What follows is a set of records. Repeat them word for word.
┌─ DATA EXTRACT
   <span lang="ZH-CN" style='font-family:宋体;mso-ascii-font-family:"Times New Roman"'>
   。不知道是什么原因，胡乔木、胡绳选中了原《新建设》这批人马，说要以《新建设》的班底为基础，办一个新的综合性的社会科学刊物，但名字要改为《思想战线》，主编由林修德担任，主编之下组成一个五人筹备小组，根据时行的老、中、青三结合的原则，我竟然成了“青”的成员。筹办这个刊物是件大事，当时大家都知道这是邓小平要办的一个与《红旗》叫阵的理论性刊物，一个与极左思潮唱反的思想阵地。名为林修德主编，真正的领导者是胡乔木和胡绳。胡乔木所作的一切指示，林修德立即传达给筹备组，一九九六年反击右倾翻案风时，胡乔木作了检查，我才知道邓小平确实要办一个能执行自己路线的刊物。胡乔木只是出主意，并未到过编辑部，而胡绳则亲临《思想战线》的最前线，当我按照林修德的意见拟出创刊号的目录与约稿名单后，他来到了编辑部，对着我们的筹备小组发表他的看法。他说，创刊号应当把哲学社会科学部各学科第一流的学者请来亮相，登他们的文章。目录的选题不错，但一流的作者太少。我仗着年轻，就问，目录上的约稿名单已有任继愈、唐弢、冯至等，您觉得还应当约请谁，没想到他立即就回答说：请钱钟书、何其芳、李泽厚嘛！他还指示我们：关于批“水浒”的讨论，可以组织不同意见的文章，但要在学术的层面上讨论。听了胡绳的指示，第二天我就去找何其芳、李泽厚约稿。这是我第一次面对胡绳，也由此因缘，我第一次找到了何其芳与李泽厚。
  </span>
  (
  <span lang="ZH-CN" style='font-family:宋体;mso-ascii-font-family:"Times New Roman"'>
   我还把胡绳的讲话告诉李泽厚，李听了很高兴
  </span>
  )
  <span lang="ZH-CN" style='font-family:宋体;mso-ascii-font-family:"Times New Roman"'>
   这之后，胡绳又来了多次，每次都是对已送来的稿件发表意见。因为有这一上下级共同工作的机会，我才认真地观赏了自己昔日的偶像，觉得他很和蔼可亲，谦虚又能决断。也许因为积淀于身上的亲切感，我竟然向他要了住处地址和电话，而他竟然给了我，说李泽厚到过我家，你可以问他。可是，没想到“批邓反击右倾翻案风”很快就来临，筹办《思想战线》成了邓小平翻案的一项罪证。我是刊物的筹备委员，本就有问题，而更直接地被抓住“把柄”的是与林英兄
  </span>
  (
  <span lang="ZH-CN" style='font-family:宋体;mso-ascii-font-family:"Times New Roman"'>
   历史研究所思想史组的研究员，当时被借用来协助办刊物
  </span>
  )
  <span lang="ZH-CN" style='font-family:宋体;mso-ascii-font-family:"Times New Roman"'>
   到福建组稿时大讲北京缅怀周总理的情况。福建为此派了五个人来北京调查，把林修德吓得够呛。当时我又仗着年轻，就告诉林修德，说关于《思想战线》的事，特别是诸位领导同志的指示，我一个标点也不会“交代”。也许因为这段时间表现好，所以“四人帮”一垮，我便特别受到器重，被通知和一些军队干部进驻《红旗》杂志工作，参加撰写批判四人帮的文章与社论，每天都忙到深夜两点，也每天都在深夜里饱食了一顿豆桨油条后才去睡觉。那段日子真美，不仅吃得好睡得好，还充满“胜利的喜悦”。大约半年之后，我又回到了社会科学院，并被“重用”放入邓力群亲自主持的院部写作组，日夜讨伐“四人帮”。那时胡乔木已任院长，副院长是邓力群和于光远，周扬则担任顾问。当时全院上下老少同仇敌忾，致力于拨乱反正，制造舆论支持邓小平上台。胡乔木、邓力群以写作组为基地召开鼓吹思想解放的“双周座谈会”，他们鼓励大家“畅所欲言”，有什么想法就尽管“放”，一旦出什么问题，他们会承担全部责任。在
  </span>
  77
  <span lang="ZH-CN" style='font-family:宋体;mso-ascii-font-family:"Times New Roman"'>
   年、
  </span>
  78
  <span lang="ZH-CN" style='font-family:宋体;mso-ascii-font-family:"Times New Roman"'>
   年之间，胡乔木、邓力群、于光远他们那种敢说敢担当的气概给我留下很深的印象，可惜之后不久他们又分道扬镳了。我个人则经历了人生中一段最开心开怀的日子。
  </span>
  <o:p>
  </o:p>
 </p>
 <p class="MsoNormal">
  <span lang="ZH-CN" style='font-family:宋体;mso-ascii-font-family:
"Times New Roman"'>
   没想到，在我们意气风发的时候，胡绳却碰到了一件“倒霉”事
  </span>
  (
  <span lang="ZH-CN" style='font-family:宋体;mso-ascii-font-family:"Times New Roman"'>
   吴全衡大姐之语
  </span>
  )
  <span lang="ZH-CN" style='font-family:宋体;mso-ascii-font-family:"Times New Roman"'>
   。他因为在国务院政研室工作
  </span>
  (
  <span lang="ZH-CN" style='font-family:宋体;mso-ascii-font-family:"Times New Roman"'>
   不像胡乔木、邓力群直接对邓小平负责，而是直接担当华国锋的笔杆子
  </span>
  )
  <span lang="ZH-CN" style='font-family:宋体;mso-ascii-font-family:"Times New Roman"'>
└─
REPLY TO THE EXERCISE:
   <span lang="ZH-CN" style='font-family:宋体;mso-ascii-font-family:"Times New Roman"'>
   。不知道是什么原因，胡乔木、胡绳选中了原《新建设》这批人马，说要以《新建设》的班底为基础，办一个新的综合性的社会科学刊物，但名字要改为《思想战线》，主编由林修德担任，主编之下组成一个五人筹备小组，根据时行的老、中、青三结合的原则，我竟然成了“青”的成员。筹办这个刊物是件大事，当时大家都知道这是邓小平要办的一个与《红旗》叫阵的理论性刊物，一个与极左思潮唱反的思想阵地。名为林修德主编，真正的领导者是胡乔木和胡绳。胡乔木所作的一切指示，林修德立即传达给筹备组，一九九六年反击右倾翻案风时，胡乔木作了检查，我才知道邓小平确实要办一个能执行自己路线的刊物。胡乔木只是出主意，并未到过编辑部，而胡绳则亲临《思想战线》的最前线，当我按照林修德的意见拟出创刊号的目录与约稿名单后，他来到了编辑部，对着我们的筹备小组发表他的看法。他说，创刊号应当把哲学社会科学部各学科第一流的学者请来亮相，登他们的文章。目录的选题不错，但一流的作者太少。我仗着年轻，就问，目录上的约稿名单已有任继愈、唐弢、冯至等，您觉得还应当约请谁，没想到他立即就回答说：请钱钟书、何其芳、李泽厚嘛！他还指示我们：关于批“水浒”的讨论，可以组织不同意见的文章，但要在学术的层面上讨论。听了胡绳的指示，第二天我就去找何其芳、李泽厚约稿。这是我第一次面对胡绳，也由此因缘，我第一次找到了何其芳与李泽厚。
  </span>
  (
  <span lang="ZH-CN" style='font-family:宋体;mso-ascii-font-family:"Times New Roman"'>
   我还把胡绳的讲话告诉李泽厚，李听了很高兴
  </span>
  )
  <span lang="ZH-CN" style='font-family:宋体;mso-ascii-font-family:"Times New Roman"'>
   这之后，胡绳又来了多次，每次都是对已送来的稿件发表意见。因为有这一上下级共同工作的机会，我才认真地观赏了自己昔日的偶像，觉得他很和蔼可亲，谦虚又能决断。也许因为积淀于身上的亲切感，我竟然向他要了住处地址和电话，而他竟然给了我，说李泽厚到过我家，你可以问他。可是，没想到“批邓反击右倾翻案风”很快就来临，筹办《思想战线》成了邓小平翻案的一项罪证。我是刊物的筹备委员，本就有问题，而更直接地被抓住“把柄”的是与林英兄
  </span>
  (
  <span lang="ZH-CN" style='font-family:宋体;mso-ascii-font-family:"Times New Roman"'>
   历史研究所思想史组的研究员，当时被借用来协助办刊物
  </span>
  )
  <span lang="ZH-CN" style='font-family:宋体;mso-ascii-font-family:"Times New Roman"'>
   到福建组稿时大讲北京缅怀周总理的情况。福建为此派了五个人来北京调查，把林修德吓得够呛。当时我又仗着年轻，就告诉林修德，说关于《思想战线》的事，特别是诸位领导同志的指示，我一个标点也不会“交代”。也许因为这段时间表现好，所以“四人帮”一垮，我便特别受到器重，被通知和一些军队干部进驻《红旗》杂志工作，参加撰写批判四人帮的文章与社论，每天都忙到深夜两点，也每天都在深夜里饱食了一顿豆桨油条后才去睡觉。那段日子真美，不仅吃得好睡得好，还充满“胜利的喜悦”。大约半年之后，我又回到了社会科学院，并被“重用”放入邓力群亲自主持的院部写作组，日夜讨伐“四人帮”。那时胡乔木已任院长，副院长是邓力群和于光远，周扬则担任顾问。当时全院上下老少同仇敌忾，致力于拨乱反正，制造舆论支持邓小平上台。胡乔木、邓力群以写作组为基地召开鼓吹思想解放的“双周座谈会”，他们鼓励大家“畅所欲言”，有什么想法就尽管“放”，一旦出什么问题，他们会承担全部责任。在
  </span>
  77
  <span lang="ZH-CN" style='font-family:宋体;mso-ascii-font-family:"Times New Roman"'>
   年、
  </span>
  78
  <span lang="ZH-CN" style='font-family:宋体;mso-ascii-font-family:"Times New Roman"'>
   年之间，胡乔木、邓力群、于光远他们那种敢说敢担当的气概给我留下很深的印象，可惜之后不久他们又分道扬镳了。我个人则经历了人生中一段最开心开怀的日子。
  </span>
  <o:p>
  </o:p>
 </p>
 <p class="MsoNormal">
  <span lang="ZH-CN" style='font-family:宋体;mso-ascii-font-family:
"Times New Roman"'>
   没想到，在我们意气风发的时候，胡绳却碰到了一件“倒霉”事
  </span>
  (
  <span lang="ZH-CN" style='font-family:宋体;mso-ascii-font-family:"Times New Roman"'>
   吴全衡大姐之语
  </span>
  )
  <span lang="ZH-CN" style='font-family:宋体;mso-ascii-font-family:"Times New Roman"'>
   。他因为在国务院政研室工作
  </span>
  (
  <span lang="ZH-CN" style='font-family:宋体;mso-ascii-font-family:"Times New Roman"'>
   不像胡乔木、邓力群直接对邓小平负责，而是直接担当华国锋的笔杆子
  </span>
  )
  <span lang="ZH-CN" style='font-family:宋体;mso-ascii-font-family:"Times New Roman"'>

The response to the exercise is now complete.